Records from a data collection
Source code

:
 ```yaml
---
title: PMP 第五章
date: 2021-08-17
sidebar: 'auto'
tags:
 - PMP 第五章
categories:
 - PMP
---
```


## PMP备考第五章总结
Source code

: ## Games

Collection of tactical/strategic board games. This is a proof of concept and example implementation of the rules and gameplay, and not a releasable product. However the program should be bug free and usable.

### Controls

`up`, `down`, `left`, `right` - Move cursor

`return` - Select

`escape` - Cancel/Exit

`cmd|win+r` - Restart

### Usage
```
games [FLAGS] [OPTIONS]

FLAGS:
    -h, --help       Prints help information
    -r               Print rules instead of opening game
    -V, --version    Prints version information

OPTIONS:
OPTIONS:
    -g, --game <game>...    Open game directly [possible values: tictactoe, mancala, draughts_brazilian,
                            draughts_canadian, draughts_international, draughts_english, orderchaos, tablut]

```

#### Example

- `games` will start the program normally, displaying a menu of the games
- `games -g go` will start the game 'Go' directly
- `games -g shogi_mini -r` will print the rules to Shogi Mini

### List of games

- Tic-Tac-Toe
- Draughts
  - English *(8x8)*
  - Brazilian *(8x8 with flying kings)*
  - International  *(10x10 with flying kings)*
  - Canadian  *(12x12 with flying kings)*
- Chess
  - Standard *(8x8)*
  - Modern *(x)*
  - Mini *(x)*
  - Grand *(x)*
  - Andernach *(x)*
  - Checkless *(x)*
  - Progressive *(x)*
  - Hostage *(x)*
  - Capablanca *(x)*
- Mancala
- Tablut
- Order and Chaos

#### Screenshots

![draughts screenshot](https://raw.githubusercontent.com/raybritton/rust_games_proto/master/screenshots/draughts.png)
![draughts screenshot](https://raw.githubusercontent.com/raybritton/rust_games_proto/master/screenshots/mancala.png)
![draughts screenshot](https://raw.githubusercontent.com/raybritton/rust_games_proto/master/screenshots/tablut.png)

Your objective :: Keep every word the same and copy out all of the entries.

Reply to the task ::
Source code

:
 ```yaml
---
title: PMP 第五章
date: 2021-08-17
sidebar: 'auto'
tags:
 - PMP 第五章
categories:
 - PMP
---
```


## PMP备考第五章总结
Source code

: ## Games

Collection of tactical/strategic board games. This is a proof of concept and example implementation of the rules and gameplay, and not a releasable product. However the program should be bug free and usable.

### Controls

`up`, `down`, `left`, `right` - Move cursor

`return` - Select

`escape` - Cancel/Exit

`cmd|win+r` - Restart

### Usage
```
games [FLAGS] [OPTIONS]

FLAGS:
    -h, --help       Prints help information
    -r               Print rules instead of opening game
    -V, --version    Prints version information

OPTIONS:
OPTIONS:
    -g, --game <game>...    Open game directly [possible values: tictactoe, mancala, draughts_brazilian,
                            draughts_canadian, draughts_international, draughts_english, orderchaos, tablut]

```

#### Example

- `games` will start the program normally, displaying a menu of the games
- `games -g go` will start the game 'Go' directly
- `games -g shogi_mini -r` will print the rules to Shogi Mini

### List of games

- Tic-Tac-Toe
- Draughts
  - English *(8x8)*
  - Brazilian *(8x8 with flying kings)*
  - International  *(10x10 with flying kings)*
  - Canadian  *(12x12 with flying kings)*
- Chess
  - Standard *(8x8)*
  - Modern *(x)*
  - Mini *(x)*
  - Grand *(x)*
  - Andernach *(x)*
  - Checkless *(x)*
  - Progressive *(x)*
  - Hostage *(x)*
  - Capablanca *(x)*
- Mancala
- Tablut
- Order and Chaos

#### Screenshots

![draughts screenshot](https://raw.githubusercontent.com/raybritton/rust_games_proto/master/screenshots/draughts.png)
![draughts screenshot](https://raw.githubusercontent.com/raybritton/rust_games_proto/master/screenshots/mancala.png)
![draughts screenshot](https://raw.githubusercontent.com/raybritton/rust_games_proto/master/screenshots/tablut.png)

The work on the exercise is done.